The dark-haired man responded with surprising hostility. ‘No’

"Come now, old boy. A party is a social event, why not warm up with new friends?"

"Not. Interested.”

Tension raised between the two, but Red returned to the window and the moment passed. Mr. Violet looked to her and Genie.

Red had seemed reclusive before, but now Debora realized he was in a horrible temper. Debora uncrossed and recrossed her ankles. If she had to hazard a guess at his motivation, premeditated violence seemed likely. With the delicate nature of her purpose that night, a loose cannon of such degree posed an awful risk.

“Perhaps Mr. Red is not interested in our direct company, Mr. Violet.” She spoke calmly, “But he is interested in our chatter. I noticed his covert glances while we discussed the Wildes." Debora stroked the edge of her coat, "One must wonder what rumor concerning our hosts has reached all the way to Texas."

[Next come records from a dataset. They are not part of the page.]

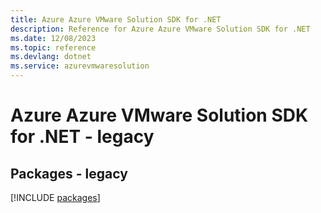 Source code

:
 ```yaml
---
title: Azure Azure VMware Solution SDK for .NET
description: Reference for Azure Azure VMware Solution SDK for .NET
ms.date: 12/08/2023
ms.topic: reference
ms.devlang: dotnet
ms.service: azurevmwaresolution
---
```

# Azure Azure VMware Solution SDK for .NET - legacy
## Packages - legacy
[!INCLUDE [packages](azure-vmware-solution-index.md)]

Her comment elicited a further show of anger from Red, and seemingly equally fierce desperation. He locked Debora squarely in his mismatched sights and leaned towards her to deliver his rebuke. "You don't know anything about me, lady."

Before Debora had a chance to respond, Mister Violet was quick to interject.

"Now steady on, old boy. I think you should show Mrs. Copper a little more respect..."

Debora’s eyebrows rose as Mister Violet instantly took up for her. He moved to touch Red, and the wild man struck, knocking his hand away before twisting his wrist. Red yelled a threat which he seemed more than willing to follow through on: "Touch me again, and you lose your hand." Debora drew her left hand to her mouth as if in shock, while her right inched towards her coat pocket.

Genie tried to calm things, ‘Now now, take it easy. We’re here for a party not a fight.’ and then a shout sounded from outside and the carriage stopped.

A moment of ripe tension elapsed. Red dropped his hold and peered around. Perhaps he anticipated what Debora did, the coachman -described by Genie as a strange fellow out of place for his position- stepping down to drag him out. But the door remained shut.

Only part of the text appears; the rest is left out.